If you know what domain specific languages are then hopefully you're aware of how much easier they can make your life. Tools like awk are so brilliant at what they do that for a sizeable selection of tasks an awk script could be 20 times shorter to write than an equivalent python script while being easier to understand and more performant. If you don't know what they are then surely I've peaked your interest a little.

What is a Domain Specific Language (DSL)?

According to Wikipedia:

A domain-specific language is a computer language specialized to a particular application domain. This is in contrast to a general-purpose language, which is broadly applicable across domains.

Let's consider a general purpose language like python. Python can be used to make networking software like webservers, graphical software like games, computational tools like an interpreter for another language, and pretty much anything else you could think of. Python isn't designed to do any particular thing, it's designed to do anything so we say it is a general-purpose language.

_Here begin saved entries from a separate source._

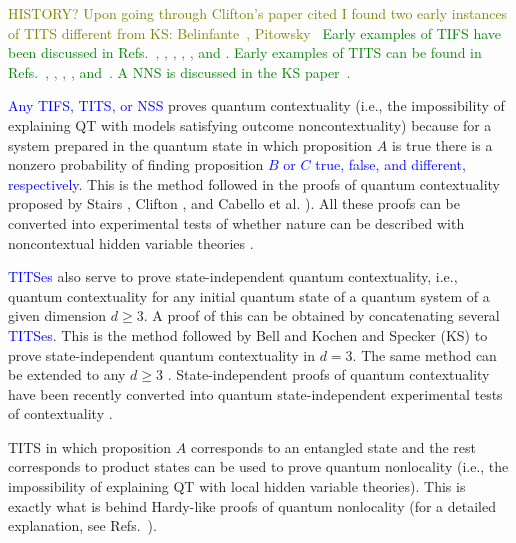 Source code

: \documentclass[%
  twocolumn,
 showpacs,
 showkeys,
 preprintnumbers,
 amsmath,amssymb,
 aps,
  pra,
  longbibliography,
 floatfix,
 ]{revtex4-1}
\newcommand{\karl}[1]{\textcolor{blue}{#1}}
\newcommand{\karllate}[1]{\textcolor{green}{#1}}
\newcommand{\meil}[1]{\textcolor{olive}{#1}}
\begin{document}
\meil{HISTORY? Upon going through Clifton's paper cited I
found two early instances of TITS different from KS:
Belinfante~\cite[Fig.~C.l. p.~67]{Belinfante-73}, Pitowsky~\cite[p.~394]{Pitowsky-1982-subs}}
\karllate{
Early examples of TIFS have been discussed in
Refs.~\cite[Fig.~1, p.~182]{kochen2},
\cite[Fig.~B.l. p.~64]{Belinfante-73},
\cite[p.~588-589]{stairs83},
\cite[Sects.~IV, Fig.~2]{clifton-93},
\cite[p.~39, Fig.~2.4.6]{pulmannova-91},
and \cite{Pitowsky2003395,pitowsky-06}.
Early examples of TITS can be found in
Refs.~\cite[$\Gamma_1$, p.~86]{kochen1},
\cite[Fig.~C.l. p.~67]{Belinfante-73},
\cite[p.~394]{Pitowsky-1982-subs},
\cite{clifton-93,Johansen-1994,Vermaas-1994},
and~\cite[Lemma~1]{Cabello-1996-bks-fd}.
A NNS is discussed in the KS paper~\cite[$\Gamma_3$, p.~70]{kochen1}.
}



\karl{Any  TIFS, TITS, or NSS}
proves quantum contextuality (i.e., the impossibility of explaining QT with models satisfying outcome noncontextuality)
because for a system prepared in the quantum state in which proposition $A$ is true
there is a nonzero probability of finding proposition \karl{$B$ or $C$ true, false, and different, respectively.}
This is the method followed in the proofs of quantum contextuality proposed by Stairs \cite{code5}, Clifton \cite{code6}, and Cabello et al. \cite{code7,code7b}). All these proofs can be converted into experimental tests of whether nature can be described with noncontextual hidden variable theories \cite{code8}.

\karl{TITSes} also serve to prove state-independent quantum contextuality, i.e., quantum contextuality for any initial quantum state of a quantum system of a given dimension $d \ge 3$. A proof of this can be obtained by concatenating several \karl{TITSes}. This is the method followed by Bell \cite{code3} and Kochen and Specker (KS) \cite{code4} to prove state-independent quantum contextuality in $d=3$. The same method can be extended to any $d \ge 3$ \cite{code9}. State-independent proofs of quantum contextuality have been recently converted into quantum state-independent experimental tests of contextuality \cite{code10, code11, code12, code13, code14, code14b, code14c}.

TITS in which proposition $A$ corresponds to an entangled state and the rest corresponds to product states can be used to prove quantum nonlocality (i.e., the impossibility of explaining QT with local hidden variable theories). This is exactly what is behind Hardy-like proofs of quantum nonlocality \cite{code14d, code14e} (for a detailed explanation, see Refs.~\cite{code14f, code14g}).
\end{document}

Awk is insanely good at iterating through lines in a string and doing some small tweaks to each line based around column splitting and regex matching, but you'd be mad to try to make a game, webserver or interpreter with it (note that it is Turing complete though). Because of these we say it is specific to a certain domain (range of problems) so it is a domain-specific language.

Some other good examples are markup languages (e.g. HTML), Unix Shell and the arguments to the find program.

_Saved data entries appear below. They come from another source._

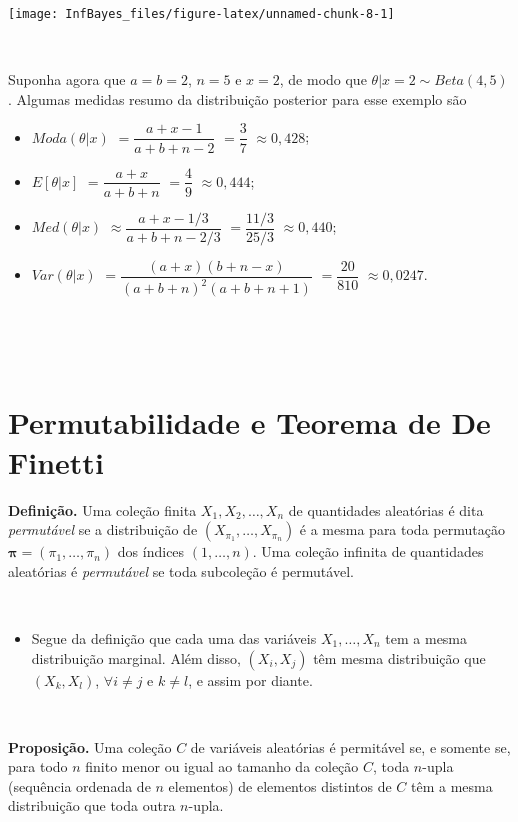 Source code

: \documentclass[
]{book}
\providecommand{\tightlist}{%
  \setlength{\itemsep}{0pt}\setlength{\parskip}{0pt}}
\begin{document}
\begin{center}\texttt{[image: InfBayes\_files/figure-latex/unnamed-chunk-8-1]} \end{center}

\(~\)

Suponha agora que \(a=b=2\), \(n=5\) e \(x=2\), de modo que \(\theta|x=2 \sim Beta(4,5)\). Algumas medidas resumo da distribuição posterior para esse exemplo são

\begin{itemize}
\item
  \(Moda(\theta|x)\) \(=\dfrac{a+x-1}{a+b+n-2}\) \(=\dfrac{3}{7}\) \(\approx 0,428\);
\item
  \(E[\theta|x]\) \(=\dfrac{a+x}{a+b+n}\) \(=\dfrac{4}{9}\) \(\approx 0,444\);
\item
  \(Med(\theta|x)\) \(\approx \dfrac{a+x-1/3}{a+b+n-2/3}\) \(=\dfrac{11/3}{25/3}\) \(\approx 0,440\);
\item
  \(Var(\theta|x)\) \(=\dfrac{(a+x)(b+n-x)}{(a+b+n)^2(a+b+n+1)}\) \(=\dfrac{20}{810}\) \(\approx 0,0247\).
\end{itemize}

\(~\)

\(~\)

\hypertarget{permutabilidade-e-teorema-de-de-finetti}{%
\section{Permutabilidade e Teorema de De Finetti}\label{permutabilidade-e-teorema-de-de-finetti}}

\textbf{Definição.} Uma coleção finita \(X_1,X_2,\ldots,X_n\) de quantidades aleatórias é dita \emph{permutável} se a distribuição de \(\left(X_{\pi_1},\ldots,X_{\pi_n}\right)\) é a mesma para toda permutação \(\boldsymbol\pi=(\pi_1,\ldots,\pi_n)\) dos índices \((1,\ldots,n)\). Uma coleção infinita de quantidades aleatórias é \emph{permutável} se toda subcoleção é permutável.

\(~\)

\begin{itemize}
\tightlist
\item
  Segue da definição que cada uma das variáveis \(X_1,\ldots,X_n\) tem a mesma distribuição marginal. Além disso, \((X_i,X_j)\) têm mesma distribuição que \((X_k,X_l)\), \(\forall i\neq j\) e \(k\neq l\), e assim por diante.
\end{itemize}

\(~\)

\textbf{Proposição.} Uma coleção \(C\) de variáveis aleatórias é permitável se, e somente se, para todo \(n\) finito menor ou igual ao tamanho da coleção \(C\), toda \(n\)-upla (sequência ordenada de \(n\) elementos) de elementos distintos de \(C\) têm a mesma distribuição que toda outra \(n\)-upla.
\end{document}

Can we use loads of DSLs to make the shell really really good?

My favourite DSL is awk, which is usually embedded in a shell script to help process text line-by-line. There are other DSLs like this (sed, find, jq, shell) but I think we could do a lot better.

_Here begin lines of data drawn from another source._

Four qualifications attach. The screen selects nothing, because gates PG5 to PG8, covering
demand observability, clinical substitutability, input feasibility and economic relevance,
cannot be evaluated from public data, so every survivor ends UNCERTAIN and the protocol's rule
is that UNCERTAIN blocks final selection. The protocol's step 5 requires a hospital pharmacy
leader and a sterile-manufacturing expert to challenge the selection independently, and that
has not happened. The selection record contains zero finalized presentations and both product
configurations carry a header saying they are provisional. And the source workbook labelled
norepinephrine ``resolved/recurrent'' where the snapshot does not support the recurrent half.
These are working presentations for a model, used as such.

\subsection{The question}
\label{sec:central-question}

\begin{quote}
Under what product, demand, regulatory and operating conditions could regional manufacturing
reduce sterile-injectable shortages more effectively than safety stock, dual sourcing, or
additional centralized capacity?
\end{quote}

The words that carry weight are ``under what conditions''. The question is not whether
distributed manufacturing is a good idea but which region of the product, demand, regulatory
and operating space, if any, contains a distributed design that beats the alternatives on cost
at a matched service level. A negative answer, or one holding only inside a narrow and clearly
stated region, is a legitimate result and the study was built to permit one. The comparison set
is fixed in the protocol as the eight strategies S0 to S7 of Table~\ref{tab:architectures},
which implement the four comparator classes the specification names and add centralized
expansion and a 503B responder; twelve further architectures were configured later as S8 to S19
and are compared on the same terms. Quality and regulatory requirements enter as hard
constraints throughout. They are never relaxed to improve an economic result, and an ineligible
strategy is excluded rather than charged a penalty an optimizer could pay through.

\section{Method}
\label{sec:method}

Suppose we had loads of DSLs for all sorts of things, and they were designed to be easily connected together. We would need a more advanced shell to connect them together, since the existing shell focuses on passing strings through a fairly linear pipeline of programs which take strings as arguments. The new shell should be good at passing any sort of data between programs, but since the arguments are likely programs for other DSLs it should stay focused on string arguments. This would allow data to be input from the user or files, passed through a network of programs in all sorts of different languages each dealing with the data in a different way, then written to files or output to the screen. This could be considered to be a DSL with a focus on string literals, calling procedures (other programs) and passing data around, meaning potentially it could be simpler than the existing shell as it wouldn't need a lot of what the shell has.

Bonus Ideas

DSL for extracting scalars (maybe unnested maps and arrays) from deeply nested hierarchical data, similar to jq but accepting data in a standardised binary format so it can be used for more than just JSON. Also way simpler than jq, it's not doing any processing of the data, just extracting it so a different better suited DSL can do the processing.
DSL for flow control, since the new shell won't be able to do this. Not 100% on this tho, maybe should still be in the shell.
DSL for mathematical calculations, similar to bc.